§ Data for analysis:

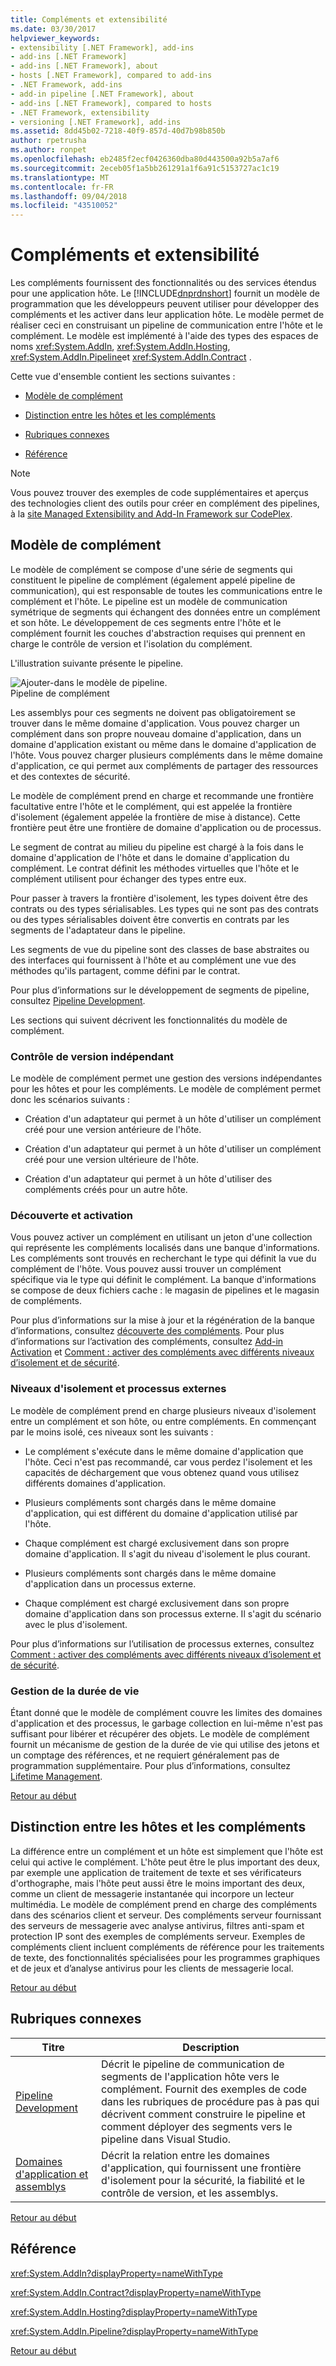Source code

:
 ```yaml
---
title: Compléments et extensibilité
ms.date: 03/30/2017
helpviewer_keywords:
- extensibility [.NET Framework], add-ins
- add-ins [.NET Framework]
- add-ins [.NET Framework], about
- hosts [.NET Framework], compared to add-ins
- .NET Framework, add-ins
- add-in pipeline [.NET Framework], about
- add-ins [.NET Framework], compared to hosts
- .NET Framework, extensibility
- versioning [.NET Framework], add-ins
ms.assetid: 8dd45b02-7218-40f9-857d-40d7b98b850b
author: rpetrusha
ms.author: ronpet
ms.openlocfilehash: eb2485f2ecf0426360dba80d443500a92b5a7af6
ms.sourcegitcommit: 2eceb05f1a5bb261291a1f6a91c5153727ac1c19
ms.translationtype: MT
ms.contentlocale: fr-FR
ms.lasthandoff: 09/04/2018
ms.locfileid: "43510052"
---
```

# <a name="add-ins-and-extensibility"></a>Compléments et extensibilité
<a name="top"></a> Les compléments fournissent des fonctionnalités ou des services étendus pour une application hôte. Le [!INCLUDE[dnprdnshort](../../../includes/dnprdnshort-md.md)] fournit un modèle de programmation que les développeurs peuvent utiliser pour développer des compléments et les activer dans leur application hôte. Le modèle permet de réaliser ceci en construisant un pipeline de communication entre l'hôte et le complément. Le modèle est implémenté à l'aide des types des espaces de noms <xref:System.AddIn>, <xref:System.AddIn.Hosting>, <xref:System.AddIn.Pipeline>et <xref:System.AddIn.Contract> .  
  
 Cette vue d'ensemble contient les sections suivantes :  
  
-   [Modèle de complément](#addin_model)  
  
-   [Distinction entre les hôtes et les compléments](#distinguishing_between_addins_and_hosts)  
  
-   [Rubriques connexes](#related_topics)  
  
-   [Référence](#reference)  
  
> [!NOTE]
>  Vous pouvez trouver des exemples de code supplémentaires et aperçus des technologies client des outils pour créer en complément des pipelines, à la [site Managed Extensibility and Add-In Framework sur CodePlex](https://go.microsoft.com/fwlink/?LinkId=121190).  
  
<a name="addin_model"></a>   
## <a name="add-in-model"></a>Modèle de complément  
 Le modèle de complément se compose d'une série de segments qui constituent le pipeline de complément (également appelé pipeline de communication), qui est responsable de toutes les communications entre le complément et l'hôte. Le pipeline est un modèle de communication symétrique de segments qui échangent des données entre un complément et son hôte. Le développement de ces segments entre l'hôte et le complément fournit les couches d'abstraction requises qui prennent en charge le contrôle de version et l'isolation du complément.  
  
 L'illustration suivante présente le pipeline.  
  
 ![Ajouter&#45;dans le modèle de pipeline. ](../../../docs/framework/add-ins/media/addin1.png "AddIn1")  
Pipeline de complément  
  
 Les assemblys pour ces segments ne doivent pas obligatoirement se trouver dans le même domaine d'application. Vous pouvez charger un complément dans son propre nouveau domaine d'application, dans un domaine d'application existant ou même dans le domaine d'application de l'hôte. Vous pouvez charger plusieurs compléments dans le même domaine d'application, ce qui permet aux compléments de partager des ressources et des contextes de sécurité.  
  
 Le modèle de complément prend en charge et recommande une frontière facultative entre l'hôte et le complément, qui est appelée la frontière d'isolement (également appelée la frontière de mise à distance). Cette frontière peut être une frontière de domaine d'application ou de processus.  
  
 Le segment de contrat au milieu du pipeline est chargé à la fois dans le domaine d'application de l'hôte et dans le domaine d'application du complément. Le contrat définit les méthodes virtuelles que l'hôte et le complément utilisent pour échanger des types entre eux.  
  
 Pour passer à travers la frontière d'isolement, les types doivent être des contrats ou des types sérialisables. Les types qui ne sont pas des contrats ou des types sérialisables doivent être convertis en contrats par les segments de l'adaptateur dans le pipeline.  
  
 Les segments de vue du pipeline sont des classes de base abstraites ou des interfaces qui fournissent à l'hôte et au complément une vue des méthodes qu'ils partagent, comme défini par le contrat.  
  
 Pour plus d’informations sur le développement de segments de pipeline, consultez [Pipeline Development](../../../docs/framework/add-ins/pipeline-development.md).  
  
 Les sections qui suivent décrivent les fonctionnalités du modèle de complément.  
  
### <a name="independent-versioning"></a>Contrôle de version indépendant  
 Le modèle de complément permet une gestion des versions indépendantes pour les hôtes et pour les compléments. Le modèle de complément permet donc les scénarios suivants :  
  
-   Création d'un adaptateur qui permet à un hôte d'utiliser un complément créé pour une version antérieure de l'hôte.  
  
-   Création d'un adaptateur qui permet à un hôte d'utiliser un complément créé pour une version ultérieure de l'hôte.  
  
-   Création d'un adaptateur qui permet à un hôte d'utiliser des compléments créés pour un autre hôte.  
  
### <a name="discovery-and-activation"></a>Découverte et activation  
 Vous pouvez activer un complément en utilisant un jeton d'une collection qui représente les compléments localisés dans une banque d'informations. Les compléments sont trouvés en recherchant le type qui définit la vue du complément de l'hôte. Vous pouvez aussi trouver un complément spécifique via le type qui définit le complément. La banque d'informations se compose de deux fichiers cache : le magasin de pipelines et le magasin de compléments.  
  
 Pour plus d’informations sur la mise à jour et la régénération de la banque d’informations, consultez [découverte des compléments](https://msdn.microsoft.com/library/5d268dde-11df-4c4d-a022-f58d88bbc421). Pour plus d’informations sur l’activation des compléments, consultez [Add-in Activation](https://msdn.microsoft.com/library/bedcbcdf-5964-4215-b5f3-3299798b2b3f) et [Comment : activer des compléments avec différents niveaux d’isolement et de sécurité](https://msdn.microsoft.com/library/7afe7ec8-5158-4350-9119-5df0ecab8aa5).  
  
### <a name="isolation-levels-and-external-processes"></a>Niveaux d'isolement et processus externes  
 Le modèle de complément prend en charge plusieurs niveaux d'isolement entre un complément et son hôte, ou entre compléments. En commençant par le moins isolé, ces niveaux sont les suivants :  
  
-   Le complément s'exécute dans le même domaine d'application que l'hôte. Ceci n'est pas recommandé, car vous perdez l'isolement et les capacités de déchargement que vous obtenez quand vous utilisez différents domaines d'application.  
  
-   Plusieurs compléments sont chargés dans le même domaine d'application, qui est différent du domaine d'application utilisé par l'hôte.  
  
-   Chaque complément est chargé exclusivement dans son propre domaine d'application. Il s'agit du niveau d'isolement le plus courant.  
  
-   Plusieurs compléments sont chargés dans le même domaine d'application dans un processus externe.  
  
-   Chaque complément est chargé exclusivement dans son propre domaine d'application dans son processus externe. Il s'agit du scénario avec le plus d'isolement.  
  
 Pour plus d’informations sur l’utilisation de processus externes, consultez [Comment : activer des compléments avec différents niveaux d’isolement et de sécurité](https://msdn.microsoft.com/library/7afe7ec8-5158-4350-9119-5df0ecab8aa5).  
  
### <a name="lifetime-management"></a>Gestion de la durée de vie  
 Étant donné que le modèle de complément couvre les limites des domaines d'application et des processus, le garbage collection en lui-même n'est pas suffisant pour libérer et récupérer des objets. Le modèle de complément fournit un mécanisme de gestion de la durée de vie qui utilise des jetons et un comptage des références, et ne requiert généralement pas de programmation supplémentaire. Pour plus d’informations, consultez [Lifetime Management](https://msdn.microsoft.com/library/57a9c87e-394c-4fef-89f2-aa4223a2aeb5).  
  
 [Retour au début](#top)  
  
<a name="distinguishing_between_addins_and_hosts"></a>   
## <a name="distinguishing-between-add-ins-and-hosts"></a>Distinction entre les hôtes et les compléments  
 La différence entre un complément et un hôte est simplement que l'hôte est celui qui active le complément. L'hôte peut être le plus important des deux, par exemple une application de traitement de texte et ses vérificateurs d'orthographe, mais l'hôte peut aussi être le moins important des deux, comme un client de messagerie instantanée qui incorpore un lecteur multimédia. Le modèle de complément prend en charge des compléments dans des scénarios client et serveur. Des compléments serveur fournissant des serveurs de messagerie avec analyse antivirus, filtres anti-spam et protection IP sont des exemples de compléments serveur. Exemples de compléments client incluent compléments de référence pour les traitements de texte, des fonctionnalités spécialisées pour les programmes graphiques et de jeux et d’analyse antivirus pour les clients de messagerie local.  
  
 [Retour au début](#top)  
  
<a name="related_topics"></a>   
## <a name="related-topics"></a>Rubriques connexes  
  
|Titre|Description|  
|-----------|-----------------|  
|[Pipeline Development](../../../docs/framework/add-ins/pipeline-development.md)|Décrit le pipeline de communication de segments de l'application hôte vers le complément. Fournit des exemples de code dans les rubriques de procédure pas à pas qui décrivent comment construire le pipeline et comment déployer des segments vers le pipeline dans Visual Studio.|  
|[Domaines d'application et assemblys](https://msdn.microsoft.com/library/433b04ae-4ba8-4849-9dbd-79194f240346)|Décrit la relation entre les domaines d'application, qui fournissent une frontière d'isolement pour la sécurité, la fiabilité et le contrôle de version, et les assemblys.|  
  
 [Retour au début](#top)  
  
<a name="reference"></a>   
## <a name="reference"></a>Référence  
 <xref:System.AddIn?displayProperty=nameWithType>  
  
 <xref:System.AddIn.Contract?displayProperty=nameWithType>  
  
 <xref:System.AddIn.Hosting?displayProperty=nameWithType>  
  
 <xref:System.AddIn.Pipeline?displayProperty=nameWithType>  
  
 [Retour au début](#top)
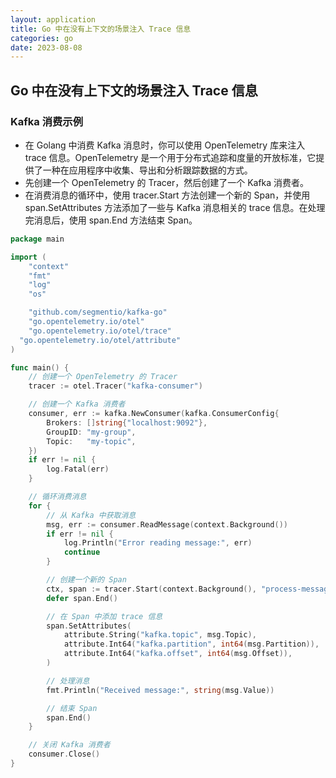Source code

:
 ```yaml
---
layout: application
title: Go 中在没有上下文的场景注入 Trace 信息
categories: go
date: 2023-08-08
---
```

## Go 中在没有上下文的场景注入 Trace 信息

### Kafka 消费示例

- 在 Golang 中消费 Kafka 消息时，你可以使用 OpenTelemetry 库来注入 trace 信息。OpenTelemetry 是一个用于分布式追踪和度量的开放标准，它提供了一种在应用程序中收集、导出和分析跟踪数据的方式。
- 先创建一个 OpenTelemetry 的 Tracer，然后创建了一个 Kafka 消费者。
- 在消费消息的循环中，使用 tracer.Start 方法创建一个新的 Span，并使用 span.SetAttributes 方法添加了一些与 Kafka 消息相关的 trace 信息。在处理完消息后，使用 span.End 方法结束 Span。

```go
package main

import (
	"context"
	"fmt"
	"log"
	"os"

	"github.com/segmentio/kafka-go"
	"go.opentelemetry.io/otel"
	"go.opentelemetry.io/otel/trace"
  "go.opentelemetry.io/otel/attribute"
)

func main() {
	// 创建一个 OpenTelemetry 的 Tracer
	tracer := otel.Tracer("kafka-consumer")

	// 创建一个 Kafka 消费者
	consumer, err := kafka.NewConsumer(kafka.ConsumerConfig{
		Brokers: []string{"localhost:9092"},
		GroupID: "my-group",
		Topic:   "my-topic",
	})
	if err != nil {
		log.Fatal(err)
	}

	// 循环消费消息
	for {
		// 从 Kafka 中获取消息
		msg, err := consumer.ReadMessage(context.Background())
		if err != nil {
			log.Println("Error reading message:", err)
			continue
		}

		// 创建一个新的 Span
		ctx, span := tracer.Start(context.Background(), "process-message")
		defer span.End()

		// 在 Span 中添加 trace 信息
		span.SetAttributes(
			attribute.String("kafka.topic", msg.Topic),
			attribute.Int64("kafka.partition", int64(msg.Partition)),
			attribute.Int64("kafka.offset", int64(msg.Offset)),
		)

		// 处理消息
		fmt.Println("Received message:", string(msg.Value))

		// 结束 Span
		span.End()
	}

	// 关闭 Kafka 消费者
	consumer.Close()
}
```

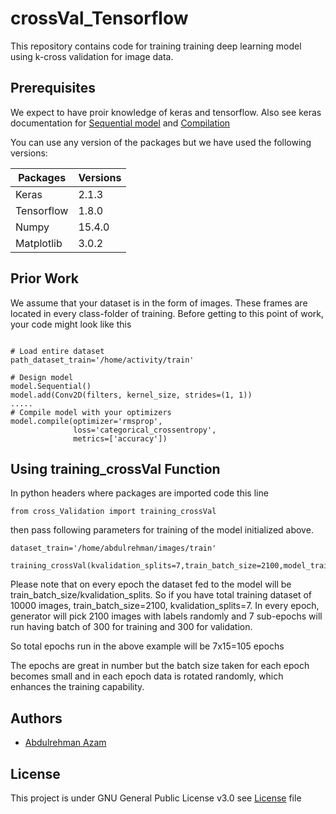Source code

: # crossVal_Tensorflow
This repository contains code for training training deep learning model using k-cross validation for image data.


## Prerequisites
We expect to have proir knowledge of keras and tensorflow. Also see keras documentation for [Sequential model](https://keras.io/getting-started/sequential-model-guide) and [Compilation](https://keras.io/getting-started/sequential-model-guide/#compilation)


You can use any version of the packages but we have used the following versions: 

Packages      | Versions
------------- | -------------
Keras         | 2.1.3
Tensorflow    | 1.8.0
Numpy         | 15.4.0
Matplotlib    | 3.0.2

## Prior Work
We assume that your dataset is in the form of images. These frames are located in every class-folder of training. 
Before getting to this point of work, your code might look like this 

```

# Load entire dataset
path_dataset_train='/home/activity/train'

# Design model
model.Sequential()
model.add(Conv2D(filters, kernel_size, strides=(1, 1))
.....
# Compile model with your optimizers
model.compile(optimizer='rmsprop',
              loss='categorical_crossentropy',
              metrics=['accuracy'])
```
## Using training_crossVal Function
In python headers where packages are imported code this line
```
from cross_Validation import training_crossVal

```
then pass following parameters for training of the model initialized above.
```
dataset_train='/home/abdulrehman/images/train'

training_crossVal(kvalidation_splits=7,train_batch_size=2100,model_train=model,epochs=15,image_directory_path=dataset_train):
```
Please note that on every epoch the dataset fed to the model will be train_batch_size/kvalidation_splits.
So if you have total training dataset of 10000 images, train_batch_size=2100, kvalidation_splits=7. 
In every epoch, generator will pick 2100 images with labels randomly and 7 sub-epochs will run having batch of 300 for training and 300 for validation.

So total epochs run in the above example will be 7x15=105 epochs

The epochs are great in number but the batch size taken for each epoch becomes small and in each epoch data is rotated randomly, which enhances the training capability.


## Authors
* [Abdulrehman Azam](https://github.com/arehmanAzam)

## License
This project is under GNU General Public License v3.0 see [License](https://github.com/arehmanAzam/3D-CNN_DataGenerator/blob/master/LICENSE) file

§ Required action: Only the lines above from the line containing "de version indépendant" through the line containing "Pour plus d’informations sur la" should be retyped, exactly and with both ends included.

§ Finished exercise:
### <a name="independent-versioning"></a>Contrôle de version indépendant  
 Le modèle de complément permet une gestion des versions indépendantes pour les hôtes et pour les compléments. Le modèle de complément permet donc les scénarios suivants :  
  
-   Création d'un adaptateur qui permet à un hôte d'utiliser un complément créé pour une version antérieure de l'hôte.  
  
-   Création d'un adaptateur qui permet à un hôte d'utiliser un complément créé pour une version ultérieure de l'hôte.  
  
-   Création d'un adaptateur qui permet à un hôte d'utiliser des compléments créés pour un autre hôte.  
  
### <a name="discovery-and-activation"></a>Découverte et activation  
 Vous pouvez activer un complément en utilisant un jeton d'une collection qui représente les compléments localisés dans une banque d'informations. Les compléments sont trouvés en recherchant le type qui définit la vue du complément de l'hôte. Vous pouvez aussi trouver un complément spécifique via le type qui définit le complément. La banque d'informations se compose de deux fichiers cache : le magasin de pipelines et le magasin de compléments.  
  
 Pour plus d’informations sur la mise à jour et la régénération de la banque d’informations, consultez [découverte des compléments](https://msdn.microsoft.com/library/5d268dde-11df-4c4d-a022-f58d88bbc421). Pour plus d’informations sur l’activation des compléments, consultez [Add-in Activation](https://msdn.microsoft.com/library/bedcbcdf-5964-4215-b5f3-3299798b2b3f) et [Comment : activer des compléments avec différents niveaux d’isolement et de sécurité](https://msdn.microsoft.com/library/7afe7ec8-5158-4350-9119-5df0ecab8aa5).  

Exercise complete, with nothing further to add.